• _Task description_
Leaving out every picture, output the records below exactly as they are.

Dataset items

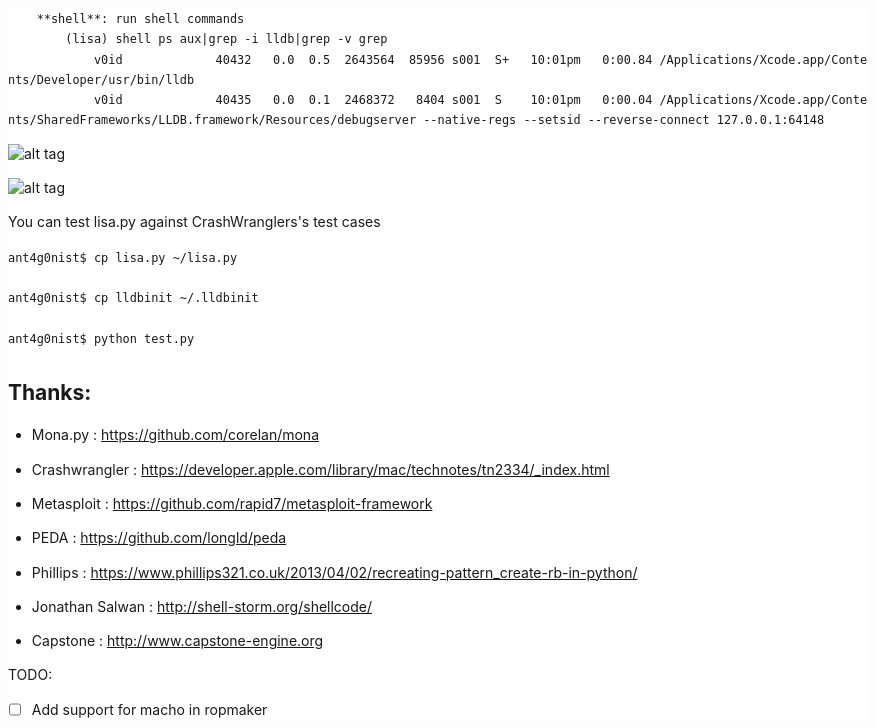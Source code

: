 		**shell**: run shell commands
			(lisa) shell ps aux|grep -i lldb|grep -v grep
				v0id             40432   0.0  0.5  2643564  85956 s001  S+   10:01pm   0:00.84 /Applications/Xcode.app/Contents/Developer/usr/bin/lldb
				v0id             40435   0.0  0.1  2468372   8404 s001  S    10:01pm   0:00.04 /Applications/Xcode.app/Contents/SharedFrameworks/LLDB.framework/Resources/debugserver --native-regs --setsid --reverse-connect 127.0.0.1:64148


		

![alt tag](https://raw.githubusercontent.com/ant4g0nist/lisa.py/master/context.png)

![alt tag](https://raw.githubusercontent.com/ant4g0nist/lisa.py/master/pbt.png)


You can test lisa.py against CrashWranglers's test cases

	ant4g0nist$ cp lisa.py ~/lisa.py

	ant4g0nist$ cp lldbinit ~/.lldbinit

	ant4g0nist$ python test.py


## Thanks:

- Mona.py : https://github.com/corelan/mona

- Crashwrangler : https://developer.apple.com/library/mac/technotes/tn2334/_index.html

- Metasploit : https://github.com/rapid7/metasploit-framework

- PEDA : https://github.com/longld/peda

- Phillips : https://www.phillips321.co.uk/2013/04/02/recreating-pattern_create-rb-in-python/

- Jonathan Salwan : http://shell-storm.org/shellcode/

- Capstone : http://www.capstone-engine.org

TODO:
- [ ] Add support for macho in ropmaker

• _Finished exercise_
Source code

: 		**shell**: run shell commands
			(lisa) shell ps aux|grep -i lldb|grep -v grep
				v0id             40432   0.0  0.5  2643564  85956 s001  S+   10:01pm   0:00.84 /Applications/Xcode.app/Contents/Developer/usr/bin/lldb
				v0id             40435   0.0  0.1  2468372   8404 s001  S    10:01pm   0:00.04 /Applications/Xcode.app/Contents/SharedFrameworks/LLDB.framework/Resources/debugserver --native-regs --setsid --reverse-connect 127.0.0.1:64148


		

![alt tag](https://raw.githubusercontent.com/ant4g0nist/lisa.py/master/context.png)

![alt tag](https://raw.githubusercontent.com/ant4g0nist/lisa.py/master/pbt.png)


You can test lisa.py against CrashWranglers's test cases

	ant4g0nist$ cp lisa.py ~/lisa.py

	ant4g0nist$ cp lldbinit ~/.lldbinit

	ant4g0nist$ python test.py


## Thanks:

- Mona.py : https://github.com/corelan/mona

- Crashwrangler : https://developer.apple.com/library/mac/technotes/tn2334/_index.html

- Metasploit : https://github.com/rapid7/metasploit-framework

- PEDA : https://github.com/longld/peda

- Phillips : https://www.phillips321.co.uk/2013/04/02/recreating-pattern_create-rb-in-python/

- Jonathan Salwan : http://shell-storm.org/shellcode/

- Capstone : http://www.capstone-engine.org

TODO:
- [ ] Add support for macho in ropmaker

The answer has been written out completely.